[What this task involves] Locate, in the data below, the line that contains "Move the data" and the line that contains "you are using."; reproduce exactly those two lines and every line between them, nothing more.
Dataset records Start Marker
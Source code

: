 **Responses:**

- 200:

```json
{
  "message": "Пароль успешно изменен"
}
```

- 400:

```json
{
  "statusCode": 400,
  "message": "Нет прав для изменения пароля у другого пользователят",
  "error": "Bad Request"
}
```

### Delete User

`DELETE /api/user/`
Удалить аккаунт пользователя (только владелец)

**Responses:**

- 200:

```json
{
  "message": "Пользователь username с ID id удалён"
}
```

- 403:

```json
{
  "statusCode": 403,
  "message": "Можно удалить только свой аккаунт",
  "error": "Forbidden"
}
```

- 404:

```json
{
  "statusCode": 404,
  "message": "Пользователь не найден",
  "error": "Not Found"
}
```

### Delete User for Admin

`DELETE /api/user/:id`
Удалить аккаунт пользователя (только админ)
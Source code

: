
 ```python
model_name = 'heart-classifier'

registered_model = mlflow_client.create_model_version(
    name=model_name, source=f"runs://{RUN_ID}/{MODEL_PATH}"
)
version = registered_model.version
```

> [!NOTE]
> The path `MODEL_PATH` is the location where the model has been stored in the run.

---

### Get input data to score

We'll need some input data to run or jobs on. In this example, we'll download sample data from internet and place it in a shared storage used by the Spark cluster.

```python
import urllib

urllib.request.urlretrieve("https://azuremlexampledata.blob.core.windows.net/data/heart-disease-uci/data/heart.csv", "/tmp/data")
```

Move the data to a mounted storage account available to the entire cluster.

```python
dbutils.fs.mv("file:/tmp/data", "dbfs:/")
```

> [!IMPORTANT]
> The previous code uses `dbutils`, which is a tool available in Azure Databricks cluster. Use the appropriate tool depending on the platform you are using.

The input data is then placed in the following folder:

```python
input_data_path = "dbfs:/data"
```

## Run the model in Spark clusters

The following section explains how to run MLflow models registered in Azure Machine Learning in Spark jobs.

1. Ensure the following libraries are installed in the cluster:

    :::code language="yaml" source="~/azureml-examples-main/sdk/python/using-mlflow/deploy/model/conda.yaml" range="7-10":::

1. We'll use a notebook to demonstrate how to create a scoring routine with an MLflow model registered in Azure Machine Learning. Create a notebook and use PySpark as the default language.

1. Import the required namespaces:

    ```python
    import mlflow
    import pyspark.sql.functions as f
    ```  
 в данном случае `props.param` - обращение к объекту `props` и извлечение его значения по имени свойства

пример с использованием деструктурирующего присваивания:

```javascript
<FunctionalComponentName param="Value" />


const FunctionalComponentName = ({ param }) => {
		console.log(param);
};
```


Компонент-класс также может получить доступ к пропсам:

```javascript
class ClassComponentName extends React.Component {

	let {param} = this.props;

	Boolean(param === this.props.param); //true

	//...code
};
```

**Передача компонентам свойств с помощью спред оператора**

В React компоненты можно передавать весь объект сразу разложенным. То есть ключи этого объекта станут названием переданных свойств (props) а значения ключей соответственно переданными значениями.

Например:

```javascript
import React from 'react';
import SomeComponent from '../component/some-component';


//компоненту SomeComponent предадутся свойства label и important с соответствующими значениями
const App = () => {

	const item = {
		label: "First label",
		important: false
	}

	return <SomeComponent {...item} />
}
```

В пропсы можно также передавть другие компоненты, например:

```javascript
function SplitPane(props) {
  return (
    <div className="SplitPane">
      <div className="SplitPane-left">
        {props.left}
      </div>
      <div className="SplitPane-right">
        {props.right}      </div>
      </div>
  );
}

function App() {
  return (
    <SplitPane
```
Dataset records End Marker
[Answer box]
Move the data to a mounted storage account available to the entire cluster.

```python
dbutils.fs.mv("file:/tmp/data", "dbfs:/")
```

> [!IMPORTANT]
> The previous code uses `dbutils`, which is a tool available in Azure Databricks cluster. Use the appropriate tool depending on the platform you are using.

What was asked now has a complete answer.